Het kabinet wil in april 2023 twee nieuwe regelingen voor vrijwillige opkoop openstellen. De LBV is een algemene uitkoopregeling voor boeren. In de conceptregeling worden vergoedingen van 100 procent van het waardeverlies van de productiecapaciteit genoemd.
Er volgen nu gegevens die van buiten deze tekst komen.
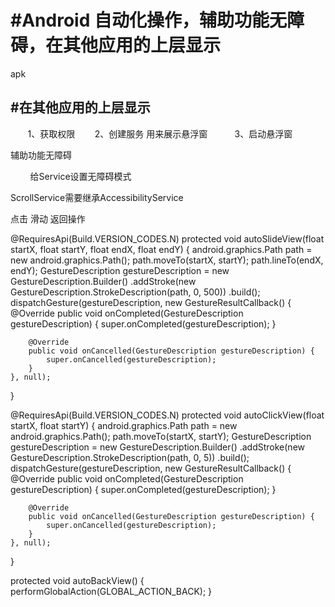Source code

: 
#Android 自动化操作，辅助功能无障碍，在其他应用的上层显示
====
​apk

#在其他应用的上层显示
-------

       1、获取权限
            <uses-permission android:name="android.permission.SYSTEM_ALERT_WINDOW" />
       2、创建服务 用来展示悬浮窗
       
       3、启动悬浮窗

辅助功能无障碍

<uses-permission android:name="android.permission.FOREGROUND_SERVICE" />
        给Service设置无障碍模式

<service
    android:name=".services.ScrollService"
    android:permission="android.permission.BIND_ACCESSIBILITY_SERVICE">
    <intent-filter>
        <action android:name="android.accessibilityservice.AccessibilityService" />
    </intent-filter>
    <meta-data
        android:name="android.accessibilityservice"
        android:resource="@xml/accessibility" />
</service>
ScrollService需要继承AccessibilityService

点击 滑动 返回操作

@RequiresApi(Build.VERSION_CODES.N)
protected void autoSlideView(float startX, float startY, float endX, float endY) {
    android.graphics.Path path = new android.graphics.Path();
    path.moveTo(startX, startY);
    path.lineTo(endX, endY);
    GestureDescription gestureDescription = new GestureDescription.Builder()
            .addStroke(new GestureDescription.StrokeDescription(path, 0, 500))
            .build();
    dispatchGesture(gestureDescription, new GestureResultCallback() {
        @Override
        public void onCompleted(GestureDescription gestureDescription) {
            super.onCompleted(gestureDescription);
        }

        @Override
        public void onCancelled(GestureDescription gestureDescription) {
            super.onCancelled(gestureDescription);
        }
    }, null);
}

@RequiresApi(Build.VERSION_CODES.N)
protected void autoClickView(float startX, float startY) {
    android.graphics.Path path = new android.graphics.Path();
    path.moveTo(startX, startY);
    GestureDescription gestureDescription = new GestureDescription.Builder()
            .addStroke(new GestureDescription.StrokeDescription(path, 0, 5))
            .build();
    dispatchGesture(gestureDescription, new GestureResultCallback() {
        @Override
        public void onCompleted(GestureDescription gestureDescription) {
            super.onCompleted(gestureDescription);
        }

        @Override
        public void onCancelled(GestureDescription gestureDescription) {
            super.onCancelled(gestureDescription);
        }
    }, null);
}

protected void autoBackView() {
    performGlobalAction(GLOBAL_ACTION_BACK);
}
​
Daarnaast komt er de LBV±regeling. Daarmee wil het kabinet zo’n 2000 à 3000 zogeheten piekbelasters de gelegenheid geven om zich te laten uitkopen tegen een royale vergoeding. Eerder lekte uit dat de overheid in deze piekbelastersregeling tot 120 procent van de waarde wil vergoeden. Het kabinet heeft dat percentage echter niet bevestigd. In een Kamerbrief werd gesproken van een subsidiepercentage van „ruim boven de 100 procent”. Eerder gaf ze wel aan dat bij de regeling de staatssteunregels „maximaal benut” worden.